From the the debug/analysis, we had found that:
1. All CRT inner wbtomb/mbtowb is implemented using Win32 API - WideCharToMultiByte/MultiByteToWideChar.

2. Output to console is implemented using Win32 API - WriteConsoleW or WriteFile.

3. If you are writing to file(wprintf/printf is actually writing to file in this context) rather than console and the input string parameter is wide char string, CRT will try to convert it into multibyte string using CRT locale first. If failed in the conversion, w* functions(wprintf) will use '?' to replace the original char and continue the output process, while non-w functions(printf) will terminate the output process and return with error value.

4. wprintf/printf is treated as file output rather than console output because STDIO may be redirected to real files, STDIO is not guaranteed be Windows Console and Keyboard.

5. If you use wprintf to output wide char string into Windows Console, there will be three wide char/multibyte char convertions: w->m in output_l()@output.c, m->w & w->m in _write()@write.c. Even if you are output multibyte string(most likely, encoded in utf-8) into console using printf(), 2 conversions may be needed in _write(). So you'd better to use _cwprintf()/_cprintf in this situation, no w/m convertion at all, CRT will all WriteConsoleW() directly.
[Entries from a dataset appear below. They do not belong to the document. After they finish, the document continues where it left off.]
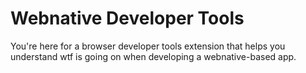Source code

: # Webnative Developer Tools

You're here for a browser developer tools extension that helps you understand wtf is going on when developing a webnative-based app.


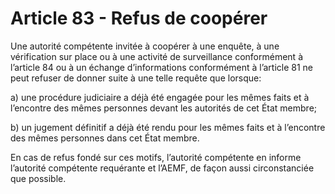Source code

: # Article 83 - Refus de coopérer


Une autorité compétente invitée à coopérer à une enquête, à une vérification sur place ou à une activité de surveillance conformément à l’article 84 ou à un échange d’informations conformément à l’article 81 ne peut refuser de donner suite à une telle requête que lorsque:

a) une procédure judiciaire a déjà été engagée pour les mêmes faits et à l’encontre des mêmes personnes devant les autorités de cet État membre;

b) un jugement définitif a déjà été rendu pour les mêmes faits et à l’encontre des mêmes personnes dans cet État membre.

En cas de refus fondé sur ces motifs, l’autorité compétente en informe l’autorité compétente requérante et l’AEMF, de façon aussi circonstanciée que possible.
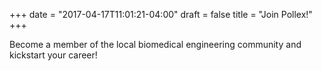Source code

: +++
date = "2017-04-17T11:01:21-04:00"
draft = false
title = "Join Pollex!"
+++

Become a member of the local biomedical engineering community and kickstart your career!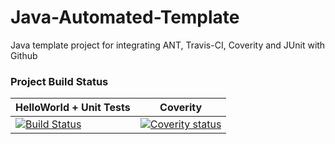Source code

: # Java-Automated-Template
Java template project for integrating ANT, Travis-CI, Coverity and JUnit with Github
### Project Build Status 
HelloWorld + Unit Tests  | Coverity
------------- | ------------- | 
[![Build Status](https://travis-ci.org/tim-soft/Java-Automated-Template.svg?branch=master)](https://travis-ci.org/tim-soft/Java-Automated-Template) | [![Coverity status](https://scan.coverity.com/projects/6646/badge.svg?flat=1)](https://scan.coverity.com/projects/tim-soft-java-automated-template)
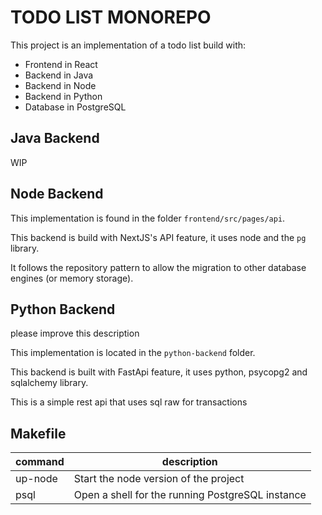 # TODO LIST MONOREPO

This project is an implementation of a todo list build with:

- Frontend in React
- Backend in Java
- Backend in Node
- Backend in Python
- Database in PostgreSQL

## Java Backend

WIP

## Node Backend

This implementation is found in the folder `frontend/src/pages/api`.

This backend is build with NextJS's API feature, it uses node and the `pg` library.

It follows the repository pattern to allow the migration to other database engines (or memory storage).

## Python Backend

please improve this description 

This implementation is located in the `python-backend` folder.

This backend is built with FastApi feature, it uses python, psycopg2 and sqlalchemy library.

This is a simple rest api that uses sql raw for transactions

## Makefile

| command | description                                      |
| ------- | ------------------------------------------------ |
| up-node | Start the node version of the project            |
| psql    | Open a shell for the running PostgreSQL instance |
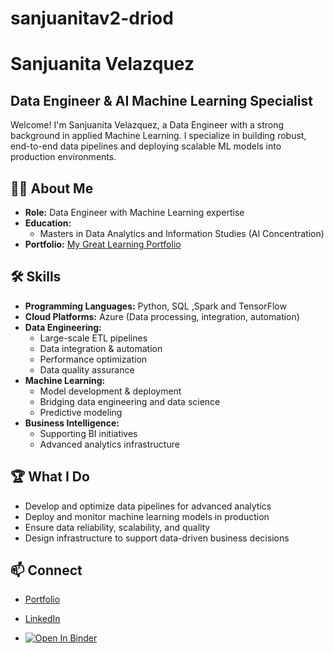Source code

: # sanjuanitav2-driod
# Sanjuanita Velazquez

**Data Engineer & AI Machine Learning Specialist**
---

Welcome! I'm Sanjuanita Velazquez, a Data Engineer with a strong background in applied Machine Learning. I specialize in building robust, end-to-end data pipelines and deploying scalable ML models into production environments.

## 👩‍💻 About Me

- **Role:** Data Engineer with Machine Learning expertise
- **Education:** 
  - Masters in Data Analytics and Information Studies (AI Concentration)
- **Portfolio:** [My Great Learning Portfolio](https://www.mygreatlearning.com/eportfolio/sanjuanita-velazquez)

## 🛠️ Skills

- **Programming Languages:** Python, SQL ,Spark and TensorFlow
- **Cloud Platforms:** Azure (Data processing, integration, automation)
- **Data Engineering:** 
  - Large-scale ETL pipelines
  - Data integration & automation
  - Performance optimization
  - Data quality assurance
- **Machine Learning:** 
  - Model development & deployment
  - Bridging data engineering and data science
  - Predictive modeling
- **Business Intelligence:** 
  - Supporting BI initiatives
  - Advanced analytics infrastructure

## 🏆 What I Do

- Develop and optimize data pipelines for advanced analytics
- Deploy and monitor machine learning models in production
- Ensure data reliability, scalability, and quality
- Design infrastructure to support data-driven business decisions

## 📫 Connect

- [Portfolio](https://www.mygreatlearning.com/eportfolio/sanjuanita-velazquez)
- [LinkedIn](#) <!-- [(https://www.linkedin.com/in/sanjuanitavelazquez/)-->

- [![Open In Binder](https://mybinder.org/badge_logo.svg)](https://mybinder.org/v2/gh/sanjuanitav2-droid/sanjuanitav2-droid/HEAD)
6. All the coding/debugging/source code investigating are done on Windows platform using Vistual Studio 2008. The conclusions may be wrong in other CRT implementations on Windows platform and other operating systems.

NOTE [1]:
    In order to debug into CRT source code, you should download pdb files from Microsoft symbol servers, although CRT source code is already located on your local visual studio installation (By default: $MSVS\VC\CRT\SRC).
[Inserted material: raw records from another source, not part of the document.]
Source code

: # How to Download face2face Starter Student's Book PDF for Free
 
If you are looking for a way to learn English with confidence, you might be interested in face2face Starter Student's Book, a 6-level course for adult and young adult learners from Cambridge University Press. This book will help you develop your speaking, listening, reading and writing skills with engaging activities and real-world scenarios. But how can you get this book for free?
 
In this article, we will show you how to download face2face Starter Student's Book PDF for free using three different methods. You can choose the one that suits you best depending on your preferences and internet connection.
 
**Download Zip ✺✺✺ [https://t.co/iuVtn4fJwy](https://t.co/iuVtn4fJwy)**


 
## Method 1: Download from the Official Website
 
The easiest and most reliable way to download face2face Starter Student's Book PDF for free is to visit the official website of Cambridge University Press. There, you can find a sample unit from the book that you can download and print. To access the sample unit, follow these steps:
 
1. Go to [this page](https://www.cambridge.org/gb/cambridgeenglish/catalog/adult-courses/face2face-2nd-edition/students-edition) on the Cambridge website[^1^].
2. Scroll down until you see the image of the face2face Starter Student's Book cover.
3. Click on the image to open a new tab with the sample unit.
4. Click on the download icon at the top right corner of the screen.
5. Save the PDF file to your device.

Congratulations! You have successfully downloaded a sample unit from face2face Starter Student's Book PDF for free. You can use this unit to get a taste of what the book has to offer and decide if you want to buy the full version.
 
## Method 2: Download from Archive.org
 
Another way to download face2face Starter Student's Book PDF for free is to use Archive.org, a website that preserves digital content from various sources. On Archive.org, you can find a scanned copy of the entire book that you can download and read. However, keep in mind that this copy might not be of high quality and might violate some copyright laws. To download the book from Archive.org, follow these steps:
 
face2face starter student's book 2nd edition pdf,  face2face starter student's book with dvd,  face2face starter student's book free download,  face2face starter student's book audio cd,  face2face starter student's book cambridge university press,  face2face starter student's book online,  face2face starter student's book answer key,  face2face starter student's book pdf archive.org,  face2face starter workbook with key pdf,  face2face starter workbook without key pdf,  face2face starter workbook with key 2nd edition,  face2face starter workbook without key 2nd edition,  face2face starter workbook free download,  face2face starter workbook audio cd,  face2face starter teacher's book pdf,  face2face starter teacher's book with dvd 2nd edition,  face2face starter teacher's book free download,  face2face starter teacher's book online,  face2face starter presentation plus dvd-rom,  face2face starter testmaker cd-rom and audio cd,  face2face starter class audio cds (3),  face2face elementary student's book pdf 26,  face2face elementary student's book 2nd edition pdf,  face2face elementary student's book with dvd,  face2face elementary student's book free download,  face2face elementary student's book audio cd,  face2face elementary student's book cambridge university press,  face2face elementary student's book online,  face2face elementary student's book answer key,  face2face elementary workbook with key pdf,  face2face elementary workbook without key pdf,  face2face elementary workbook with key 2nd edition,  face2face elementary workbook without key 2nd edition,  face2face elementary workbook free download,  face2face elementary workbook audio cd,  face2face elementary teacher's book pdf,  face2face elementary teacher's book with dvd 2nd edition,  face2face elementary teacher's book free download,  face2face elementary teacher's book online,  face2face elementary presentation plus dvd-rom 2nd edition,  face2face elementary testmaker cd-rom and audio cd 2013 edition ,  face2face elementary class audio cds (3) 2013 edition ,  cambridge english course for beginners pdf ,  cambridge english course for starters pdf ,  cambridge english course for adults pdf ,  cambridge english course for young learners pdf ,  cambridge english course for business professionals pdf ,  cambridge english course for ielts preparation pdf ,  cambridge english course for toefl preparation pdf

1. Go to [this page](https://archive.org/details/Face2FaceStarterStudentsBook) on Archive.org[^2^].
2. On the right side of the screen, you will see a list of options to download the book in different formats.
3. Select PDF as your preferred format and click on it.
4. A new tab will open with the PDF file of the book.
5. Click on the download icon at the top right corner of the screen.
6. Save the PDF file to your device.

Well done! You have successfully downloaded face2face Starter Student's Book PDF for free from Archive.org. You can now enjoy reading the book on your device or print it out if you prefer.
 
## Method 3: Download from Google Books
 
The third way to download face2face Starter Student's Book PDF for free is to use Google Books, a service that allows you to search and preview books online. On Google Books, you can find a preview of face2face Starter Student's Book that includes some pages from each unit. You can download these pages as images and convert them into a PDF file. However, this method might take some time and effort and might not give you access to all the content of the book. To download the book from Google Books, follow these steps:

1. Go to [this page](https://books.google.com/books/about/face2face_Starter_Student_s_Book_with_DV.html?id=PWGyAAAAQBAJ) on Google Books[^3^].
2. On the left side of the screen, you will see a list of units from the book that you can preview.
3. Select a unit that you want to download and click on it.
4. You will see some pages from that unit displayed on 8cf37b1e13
    To this end, just set a global system environment as:
_NT_SYMBOL_PATH = srv*c:\symbols*http://msdl.microsoft.com/download/symbols;symsrv*symsrv.dll*c:\symbols*http://msdl.microsoft.com/download/symbols

    It applies to VS debugger and WinDbg debugger. More information can be found at microsoft website:[1],[2]

NOTE [2]:
    If no CRT locale is given when program starts, it will use 'C' locale as default. When dealing with wide char to multibyte char conversion, 'C' locale will treat chars that are greater than 0x00ff as illegal input and will return EILSEQ to caller.

NOTE [3]:
    Since wprintf/printf will output to console in MOST times, so I think CRT should optimize this path. It should check the destination file handle at early time, if it is console, just convert the parameter string into wide char string (if needed) and then call WriteConsoleW(). This will reduce many unnecessary encoding conversions.

NOTE [4]:
    To test if you fully understand the internals, you could change the locale in line 21 from "chinese_China" to "chinese_Tainwan" and run the program again. See the strange output? Only the output from line 25 is changed! Try to explain the reason behind.